A la luz de las velas

Las estadísticas que maneja el Gobierno indican un cambio favorable en la situación económica del país, pero la realidad maneja otras más dramáticas. Como el de esa anciana de 81 años que falleció quemada en su domicilio de Reus como consecuencia de un incendio provocado por la llama de una de las velas que utilizaba para alumbrarse. Llevaba dos meses sin luz eléctrica porque Gas Natural le había cortado el suministro por falta de pago. Como suele ocurrir en estos casos, el ayuntamiento de esa ciudad catalana, la Generalitat y la empresa se pasan la pelota de la responsabilidad en el trágico suceso y es de prever que el asunto terminará en los tribunales de Justicia. El ayuntamiento entiende que la empresa efectuó el corte del suministro sin adecuarse a la ley contra la pobreza energética, que obliga a poner el hecho en conocimiento de la autoridad municipal con carácter previo. La Generalitat se abona a la misma tesis ("la empresa ha omitido su deber y es totalmente responsable", dijo el presidente Puigdemont). Y Gas Natural, en cambio, le echa la culpa al ayuntamiento que, a su juicio, ni actuó con la diligencia debida ni tenía a la anciana fallecida en la lista de ciudadanos desvalidos que periódicamente elaboran los servicios municipales.

Sea de quien fuere la responsabilidad, asusta saber que a la altura del tiempo en que vivimos y con el desarrollo tecnológico alcanzado una anciana de 81 años pueda morirse abrasada en una casa iluminada con velas porque no dispone del dinero necesario para pagar la factura de la luz. El que esto escribe recuerda que en la España pobre de la larguísima posguerra la penuria energética del país obligaba a frecuentes apagones. Y era costumbre en las casas disponer de un buen número de velas para seguir con las ocupaciones habituales mientras volvía la luz. Todo el mundo sabía dónde estaban guardadas las velas y la imprescindible caja de cerillas con que encenderlas. Y todos permanecíamos atentos a distinguir desde las ventanas algún brillo lejano que anunciase el paulatino regreso de aquella confortabilidad de pocos vatios de potencia.

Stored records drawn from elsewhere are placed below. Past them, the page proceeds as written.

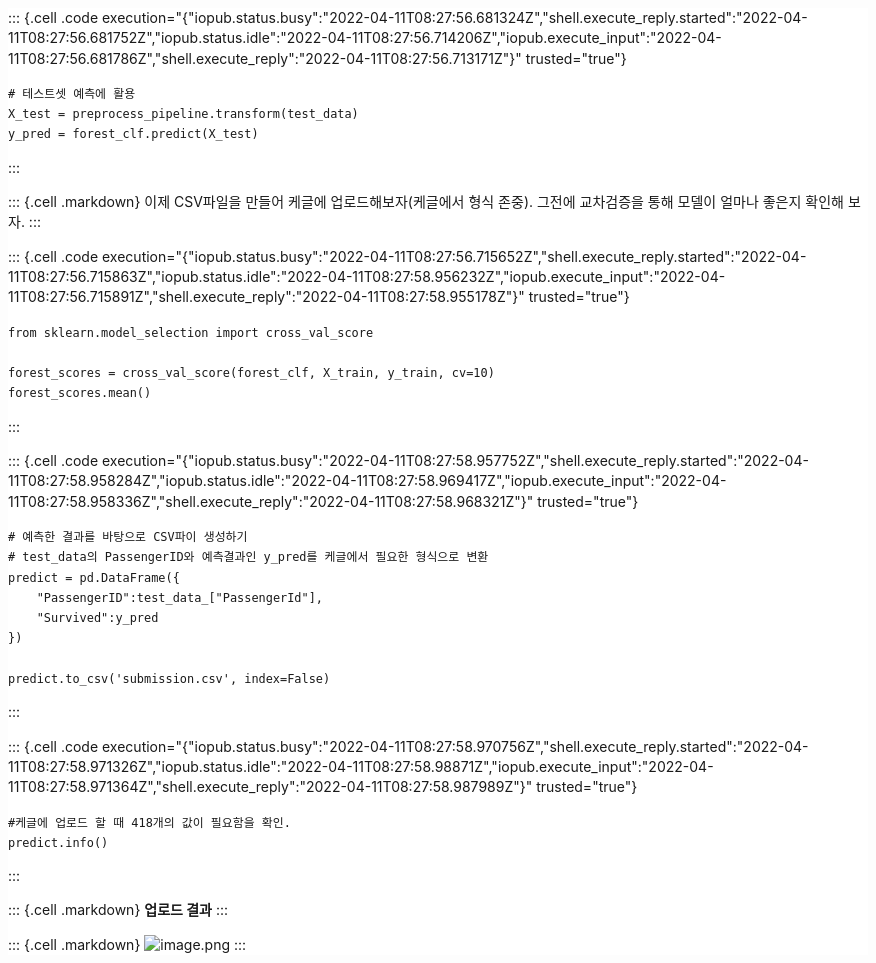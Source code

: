 ::: {.cell .code execution="{\"iopub.status.busy\":\"2022-04-11T08:27:56.681324Z\",\"shell.execute_reply.started\":\"2022-04-11T08:27:56.681752Z\",\"iopub.status.idle\":\"2022-04-11T08:27:56.714206Z\",\"iopub.execute_input\":\"2022-04-11T08:27:56.681786Z\",\"shell.execute_reply\":\"2022-04-11T08:27:56.713171Z\"}" trusted="true"}
``` {.python}
# 테스트셋 예측에 활용
X_test = preprocess_pipeline.transform(test_data)
y_pred = forest_clf.predict(X_test)
```
:::

::: {.cell .markdown}
이제 CSV파일을 만들어 케글에 업로드해보자(케글에서 형식 존중). 그전에
교차검증을 통해 모델이 얼마나 좋은지 확인해 보자.
:::

::: {.cell .code execution="{\"iopub.status.busy\":\"2022-04-11T08:27:56.715652Z\",\"shell.execute_reply.started\":\"2022-04-11T08:27:56.715863Z\",\"iopub.status.idle\":\"2022-04-11T08:27:58.956232Z\",\"iopub.execute_input\":\"2022-04-11T08:27:56.715891Z\",\"shell.execute_reply\":\"2022-04-11T08:27:58.955178Z\"}" trusted="true"}
``` {.python}
from sklearn.model_selection import cross_val_score

forest_scores = cross_val_score(forest_clf, X_train, y_train, cv=10)
forest_scores.mean()
```
:::

::: {.cell .code execution="{\"iopub.status.busy\":\"2022-04-11T08:27:58.957752Z\",\"shell.execute_reply.started\":\"2022-04-11T08:27:58.958284Z\",\"iopub.status.idle\":\"2022-04-11T08:27:58.969417Z\",\"iopub.execute_input\":\"2022-04-11T08:27:58.958336Z\",\"shell.execute_reply\":\"2022-04-11T08:27:58.968321Z\"}" trusted="true"}
``` {.python}
# 예측한 결과를 바탕으로 CSV파이 생성하기
# test_data의 PassengerID와 예측결과인 y_pred를 케글에서 필요한 형식으로 변환
predict = pd.DataFrame({
    "PassengerID":test_data_["PassengerId"],
    "Survived":y_pred
})

predict.to_csv('submission.csv', index=False)
```
:::

::: {.cell .code execution="{\"iopub.status.busy\":\"2022-04-11T08:27:58.970756Z\",\"shell.execute_reply.started\":\"2022-04-11T08:27:58.971326Z\",\"iopub.status.idle\":\"2022-04-11T08:27:58.98871Z\",\"iopub.execute_input\":\"2022-04-11T08:27:58.971364Z\",\"shell.execute_reply\":\"2022-04-11T08:27:58.987989Z\"}" trusted="true"}
``` {.python}
#케글에 업로드 할 때 418개의 값이 필요함을 확인.
predict.info()
```
:::

::: {.cell .markdown}
**업로드 결과**
:::

::: {.cell .markdown}
![image.png](vertopal_6097a477950343aface07ec2fa1b7457/1328455a-3d4a-4d2b-8d49-71845476c244.png)
:::
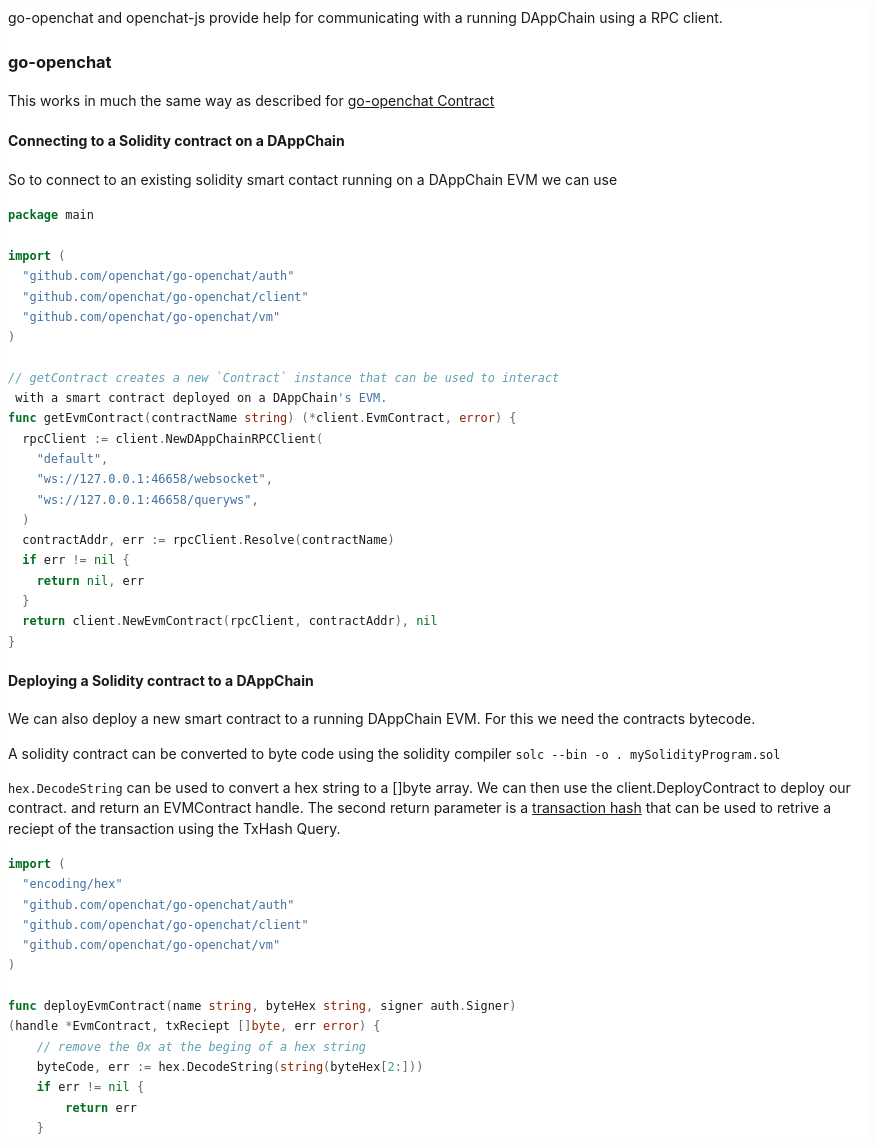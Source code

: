 go-openchat and openchat-js provide help for communicating with a running DAppChain
using a RPC client.

### go-openchat

This works in much the same way as described for
[go-openchat Contract](http://openchat.co/developers/docs/en/go-openchat-clients.html#connecting-to-a-dappchain)

#### Connecting to a Solidity contract on a DAppChain

So to connect to an existing solidity smart contact running on a DAppChain EVM
we can use
```go
package main

import (
  "github.com/openchat/go-openchat/auth"
  "github.com/openchat/go-openchat/client"
  "github.com/openchat/go-openchat/vm"
)

// getContract creates a new `Contract` instance that can be used to interact
 with a smart contract deployed on a DAppChain's EVM.
func getEvmContract(contractName string) (*client.EvmContract, error) {
  rpcClient := client.NewDAppChainRPCClient(
    "default",
    "ws://127.0.0.1:46658/websocket",
    "ws://127.0.0.1:46658/queryws",
  )
  contractAddr, err := rpcClient.Resolve(contractName)
  if err != nil {
    return nil, err
  }
  return client.NewEvmContract(rpcClient, contractAddr), nil
}
```

#### Deploying a Solidity contract to a DAppChain

We can also deploy a new smart contract to a running DAppChain EVM. For this we
need the contracts bytecode.

A solidity contract can be converted to byte
code using the solidity compiler `solc --bin -o . mySolidityProgram.sol`

`hex.DecodeString` can be used to convert a hex string to a []byte array.
We can then use the client.DeployContract to deploy our contract. and return an
 EVMContract handle. The second return parameter is a
 [transaction hash](http://openchat.co/developers/docs/en/evm.html#transaction-receipt)
that can be used to retrive a reciept of the transaction using the TxHash Query.
```go
import (
  "encoding/hex"
  "github.com/openchat/go-openchat/auth"
  "github.com/openchat/go-openchat/client"
  "github.com/openchat/go-openchat/vm"
)

func deployEvmContract(name string, byteHex string, signer auth.Signer)
(handle *EvmContract, txReciept []byte, err error) {
	// remove the 0x at the beging of a hex string
	byteCode, err := hex.DecodeString(string(byteHex[2:]))
	if err != nil {
		return err
	}
```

A los niños nos gustaban especialmente los cortes de luz porque eran un pretexto estupendo para dejar de estudiar o de hacer los deberes. Los apagones eran de muchas clases, y según su extensión se clasificaban en generales, o de toda la ciudad, de barrio, de manzana, e incluso de acera, ya que a veces se daba el caso de que en un lado de la calle hubiera luz y en el otro no. La gente mayor se tomaba esas interrupciones con filosofía y nos contaba cómo era la vida en los pueblos y las aldeas antes de la llegada de la corriente eléctrica. Algo que a los más jóvenes nos sonaba a primitivismo.

El caso de la anciana muerta en Reus, nos sirve para recordar que en la España actual todavía hay algo más de 5 millones de personas que no tienen el suficiente dinero para calentar las casas que habitan durante los meses fríos y que siete mil fallecimientos prematuros pudieran estar asociados a lo que eufemísticamente llamamos pobreza energética. Como si el concepto de pobreza pudiese compartimentarse para que pase más inadvertido.